Let's break down the key components:

  1. HTML Parsing: The extract_tables_from_html function uses BeautifulSoup to parse the HTML content and extract all table elements. This is crucial for handling the varied formats of medical reports.

  2. Reference Range Parsing: The parse_reference_range function uses regular expressions to extract the elevated, borderline, and normal ranges from the text. This flexibility allows us to handle different reporting formats.

  3. Food Item Categorization: The categorize_food_item function determines whether a food item's intolerance level is elevated, borderline, or normal based on the parsed reference range.

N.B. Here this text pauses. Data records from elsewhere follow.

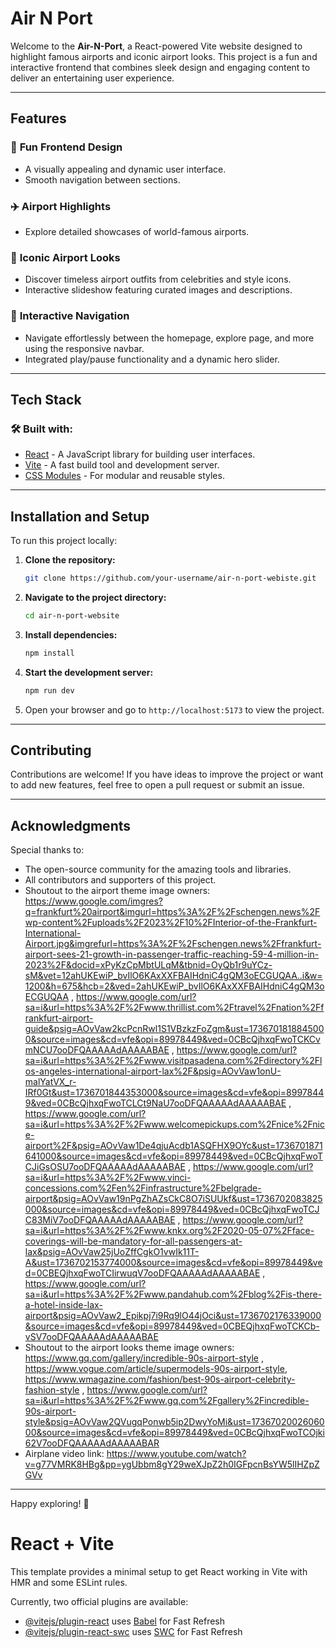 # Air N Port

Welcome to the **Air-N-Port**, a React-powered Vite website designed to highlight famous airports and iconic airport looks. This project is a fun and interactive frontend that combines sleek design and engaging content to deliver an entertaining user experience.

---

## Features

### 🎨 **Fun Frontend Design**
- A visually appealing and dynamic user interface.
- Smooth navigation between sections.

### ✈️ **Airport Highlights**
- Explore detailed showcases of world-famous airports.

### 👗 **Iconic Airport Looks**
- Discover timeless airport outfits from celebrities and style icons.
- Interactive slideshow featuring curated images and descriptions.

### 🔄 **Interactive Navigation**
- Navigate effortlessly between the homepage, explore page, and more using the responsive navbar.
- Integrated play/pause functionality and a dynamic hero slider.

---

## Tech Stack

### 🛠 **Built with:**
- [React](https://reactjs.org/) - A JavaScript library for building user interfaces.
- [Vite](https://vitejs.dev/) - A fast build tool and development server.
- [CSS Modules](https://github.com/css-modules/css-modules) - For modular and reusable styles.

---

## Installation and Setup

To run this project locally:

1. **Clone the repository:**
   ```bash
   git clone https://github.com/your-username/air-n-port-webiste.git
   ```

2. **Navigate to the project directory:**
   ```bash
   cd air-n-port-website
   ```

3. **Install dependencies:**
   ```bash
   npm install
   ```

4. **Start the development server:**
   ```bash
   npm run dev
   ```

5. Open your browser and go to `http://localhost:5173` to view the project.

---


## Contributing

Contributions are welcome! If you have ideas to improve the project or want to add new features, feel free to open a pull request or submit an issue.

---


## Acknowledgments

Special thanks to:
- The open-source community for the amazing tools and libraries.
- All contributors and supporters of this project.
- Shoutout to the airport theme image owners: https://www.google.com/imgres?q=frankfurt%20airport&imgurl=https%3A%2F%2Fschengen.news%2Fwp-content%2Fuploads%2F2023%2F10%2FInterior-of-the-Frankfurt-International-Airport.jpg&imgrefurl=https%3A%2F%2Fschengen.news%2Ffrankfurt-airport-sees-21-growth-in-passenger-traffic-reaching-59-4-million-in-2023%2F&docid=xPyKzCpMbtULqM&tbnid=OyQb1r9uYCz-sM&vet=12ahUKEwiP_bvIlO6KAxXXFBAIHdniC4gQM3oECGUQAA..i&w=1200&h=675&hcb=2&ved=2ahUKEwiP_bvIlO6KAxXXFBAIHdniC4gQM3oECGUQAA , https://www.google.com/url?sa=i&url=https%3A%2F%2Fwww.thrillist.com%2Ftravel%2Fnation%2Ffrankfurt-airport-guide&psig=AOvVaw2kcPcnRwl1S1VBzkzFoZgm&ust=1736701818845000&source=images&cd=vfe&opi=89978449&ved=0CBcQjhxqFwoTCKCvmNCU7ooDFQAAAAAdAAAAABAE , https://www.google.com/url?sa=i&url=https%3A%2F%2Fwww.visitpasadena.com%2Fdirectory%2Flos-angeles-international-airport-lax%2F&psig=AOvVaw1onU-malYatVX_r-IRf0Gt&ust=1736701844353000&source=images&cd=vfe&opi=89978449&ved=0CBcQjhxqFwoTCLCt9NaU7ooDFQAAAAAdAAAAABAE , https://www.google.com/url?sa=i&url=https%3A%2F%2Fwww.welcomepickups.com%2Fnice%2Fnice-airport%2F&psig=AOvVaw1De4qjuAcdb1ASQFHX9OYc&ust=1736701871641000&source=images&cd=vfe&opi=89978449&ved=0CBcQjhxqFwoTCJiGsOSU7ooDFQAAAAAdAAAAABAE , https://www.google.com/url?sa=i&url=https%3A%2F%2Fwww.vinci-concessions.com%2Fen%2Finfrastructure%2Fbelgrade-airport&psig=AOvVaw19nPgZhAZsCkC8O7iSUUkf&ust=1736702083825000&source=images&cd=vfe&opi=89978449&ved=0CBcQjhxqFwoTCJC83MiV7ooDFQAAAAAdAAAAABAE , https://www.google.com/url?sa=i&url=https%3A%2F%2Fwww.knkx.org%2F2020-05-07%2Fface-coverings-will-be-mandatory-for-all-passengers-at-lax&psig=AOvVaw25jUoZffCgkO1vwIk11T-A&ust=1736702153774000&source=images&cd=vfe&opi=89978449&ved=0CBEQjhxqFwoTCIirwuqV7ooDFQAAAAAdAAAAABAE , https://www.google.com/url?sa=i&url=https%3A%2F%2Fwww.pandahub.com%2Fblog%2Fis-there-a-hotel-inside-lax-airport&psig=AOvVaw2_Epikpj7i9Rq9lO44jOci&ust=1736702176339000&source=images&cd=vfe&opi=89978449&ved=0CBEQjhxqFwoTCKCb-vSV7ooDFQAAAAAdAAAAABAE 
- Shoutout to the airport looks theme image owners: https://www.gq.com/gallery/incredible-90s-airport-style , https://www.vogue.com/article/supermodels-90s-airport-style, https://www.wmagazine.com/fashion/best-90s-airport-celebrity-fashion-style , https://www.google.com/url?sa=i&url=https%3A%2F%2Fwww.gq.com%2Fgallery%2Fincredible-90s-airport-style&psig=AOvVaw2QVugqPonwb5ip2DwyYoMi&ust=1736702002606000&source=images&cd=vfe&opi=89978449&ved=0CBcQjhxqFwoTCOjki62V7ooDFQAAAAAdAAAAABAR 
- Airplane video link: https://www.youtube.com/watch?v=g77VMRK8HBg&pp=ygUbbm8gY29weXJpZ2h0IGFpcnBsYW5lIHZpZGVv
---

Happy exploring! 🚀



# React + Vite

This template provides a minimal setup to get React working in Vite with HMR and some ESLint rules.

Currently, two official plugins are available:

- [@vitejs/plugin-react](https://github.com/vitejs/vite-plugin-react/blob/main/packages/plugin-react/README.md) uses [Babel](https://babeljs.io/) for Fast Refresh
- [@vitejs/plugin-react-swc](https://github.com/vitejs/vite-plugin-react-swc) uses [SWC](https://swc.rs/) for Fast Refresh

  4. PDF Processing: The process_pdf function ties everything together. It uses Upstage's LayoutAnalysisLoader to convert the PDF to HTML, extracts tables, chunks the content, and stores it in a TiDB vector database for efficient querying.

Output:

Pdf parsing output

Day 6: Implementing Prompt Engineering and RetrievalQA

To extract meaningful information from the parsed reports, I implemented a sophisticated prompt engineering system using LangChain's PromptTemplate and RetrievalQA:

Analyze Product

def _extract_reference_range(self, tables: List[str]) -> ReferenceRange:
    reference_range_query = PromptTemplate(
        input_variables=["tables"],
        template="""
        Analyze the following table content and extract the reference range for Elevated, Borderline, and Normal food intolerance levels:

        {tables}

        Provide the results in the following format:
        Elevated: > X U/mL
        Borderline: Y-Z U/mL
        Normal: < W U/mL
        """
    )

    results = []
    for chunk in tables:
        result = self._query_vectorstore(reference_range_query.format(tables=chunk))
        results.append(result)

    combined_result = " ".join(results)
    return parse_reference_range(combined_result)

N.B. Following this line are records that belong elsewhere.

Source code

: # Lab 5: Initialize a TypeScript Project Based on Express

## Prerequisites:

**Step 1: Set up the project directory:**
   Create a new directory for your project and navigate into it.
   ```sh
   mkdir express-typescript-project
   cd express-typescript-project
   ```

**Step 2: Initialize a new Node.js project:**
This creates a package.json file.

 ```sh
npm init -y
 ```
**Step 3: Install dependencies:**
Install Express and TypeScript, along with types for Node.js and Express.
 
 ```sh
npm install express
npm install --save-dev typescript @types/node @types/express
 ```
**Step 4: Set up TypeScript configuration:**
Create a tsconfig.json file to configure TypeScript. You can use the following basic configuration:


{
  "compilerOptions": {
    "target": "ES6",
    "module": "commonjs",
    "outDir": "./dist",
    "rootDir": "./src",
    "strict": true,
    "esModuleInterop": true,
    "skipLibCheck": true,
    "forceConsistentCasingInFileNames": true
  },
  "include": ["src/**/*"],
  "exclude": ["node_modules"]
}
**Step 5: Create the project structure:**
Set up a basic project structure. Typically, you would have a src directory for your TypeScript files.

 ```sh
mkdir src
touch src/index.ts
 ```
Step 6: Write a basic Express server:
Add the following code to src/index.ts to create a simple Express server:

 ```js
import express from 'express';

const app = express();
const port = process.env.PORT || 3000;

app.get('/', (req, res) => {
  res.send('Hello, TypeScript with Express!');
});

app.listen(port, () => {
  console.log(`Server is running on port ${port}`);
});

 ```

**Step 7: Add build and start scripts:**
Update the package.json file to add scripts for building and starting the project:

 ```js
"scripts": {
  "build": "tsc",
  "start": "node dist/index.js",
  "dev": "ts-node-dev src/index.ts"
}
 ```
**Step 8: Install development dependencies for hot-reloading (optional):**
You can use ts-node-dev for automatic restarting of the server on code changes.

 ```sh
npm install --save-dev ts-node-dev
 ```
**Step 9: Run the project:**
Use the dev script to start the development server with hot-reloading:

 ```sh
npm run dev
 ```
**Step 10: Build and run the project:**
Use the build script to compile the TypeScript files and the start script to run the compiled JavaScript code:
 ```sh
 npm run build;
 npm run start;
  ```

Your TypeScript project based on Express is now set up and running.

def _query_vectorstore(self, query: str) -> str:
    qa_chain = RetrievalQA.from_chain_type(
        llm=self.llm,
        chain_type="stuff",
        retriever=self.vectorstore.as_retriever(search_kwargs={"k": 3}),
    )
    return qa_chain.run(query)

def _check_ingredient_suitability(self, ingredients: List[str]) -> Dict[str, str]:
        suitability_query = PromptTemplate(
            input_variables=["ingredients", "food_items"],
            template="""
            Based on the following food intolerance data:
            {food_items}

            Analyze the suitability of these ingredients:
            {ingredients}

            For each ingredient, classify it as:
            - Suitable: if it's not in the list or has a "Normal" value
            - Caution: if it's in the list with a "Borderline" value
            - Avoid: if it's in the list with an "Elevated" value
            - Unknown: if there's not enough information

            Provide the result in the following format:
            Ingredient: Classification
            """
        )

        # Split ingredients into chunks if necessary
        ingredient_chunks = self.text_splitter.split_text(", ".join(ingredients))
        food_items_text = "\n".join([f"{item.name}: {item.value} U/mL - {item.category}" for item in self.food_items])

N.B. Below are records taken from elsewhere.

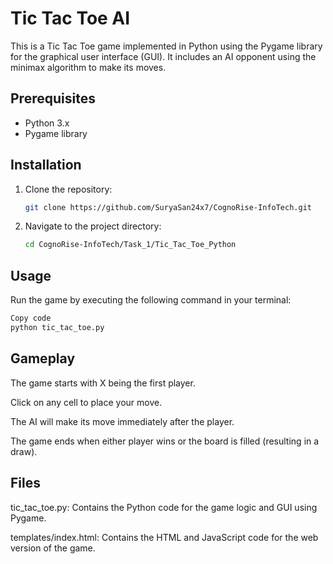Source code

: # Tic Tac Toe AI

This is a Tic Tac Toe game implemented in Python using the Pygame library for the graphical user interface (GUI). It includes an AI opponent using the minimax algorithm to make its moves.

## Prerequisites
- Python 3.x
- Pygame library

## Installation
1. Clone the repository:
   ```bash
   git clone https://github.com/SuryaSan24x7/CognoRise-InfoTech.git
   ```
2. Navigate to the project directory:
    ```bash
    cd CognoRise-InfoTech/Task_1/Tic_Tac_Toe_Python
    ```
## Usage
Run the game by executing the following command in your terminal:

```bash
Copy code
python tic_tac_toe.py
```
## Gameplay
The game starts with X being the first player.

Click on any cell to place your move.

The AI will make its move immediately after the player.

The game ends when either player wins or the board is filled (resulting in a draw).

## Files
tic_tac_toe.py: Contains the Python code for the game logic and GUI using Pygame.

templates/index.html: Contains the HTML and JavaScript code for the web version of the game.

        all_suitability = {}
        for chunk in ingredient_chunks:
            result = self._query_vectorstore(suitability_query.format(
                ingredients=chunk,
                food_items=food_items_text
            ))
            chunk_suitability = self._parse_suitability_result(result)
            all_suitability.update(chunk_suitability)

        return all_suitability

Here's what's happening:

  1. Prompt Engineering: The PromptTemplate in _extract_reference_range creates a structured query for the language model. This prompt engineering ensures that we get consistent, formatted responses regardless of the input variation.

  2. RetrievalQA: The _query_vectorstore function sets up a RetrievalQA chain. This powerful feature combines the vector store (which contains our parsed report data) with the language model to answer complex queries about the report content.

  3. Chunked Processing: We process the tables in chunks, allowing us to handle large reports efficiently while maintaining context.

This approach allows us to extract structured information from unstructured or semi-structured medical reports, a key innovation in dealing with the inconsistency problem.

Day 6: Building the Product Analysis Pipeline

Next, I tackled the challenge of real-time product analysis. This required integrating multiple technologies:

def analyze_product_from_image(self, image_path: str) -> ProductAnalysis:
    ocr_text = self.ocr_product_image(image_path)
    context = self.tavily.search(query=f"Find product name for any such product that carries similar texts and brand '{ocr_text}'")

    product_name_query = PromptTemplate(
        input_variables=["context"],
        template="Extract the most likely product name from the following context:\n\n{context}\n\nProduct Name:"
    ).format(context=context['results'][0]['content'])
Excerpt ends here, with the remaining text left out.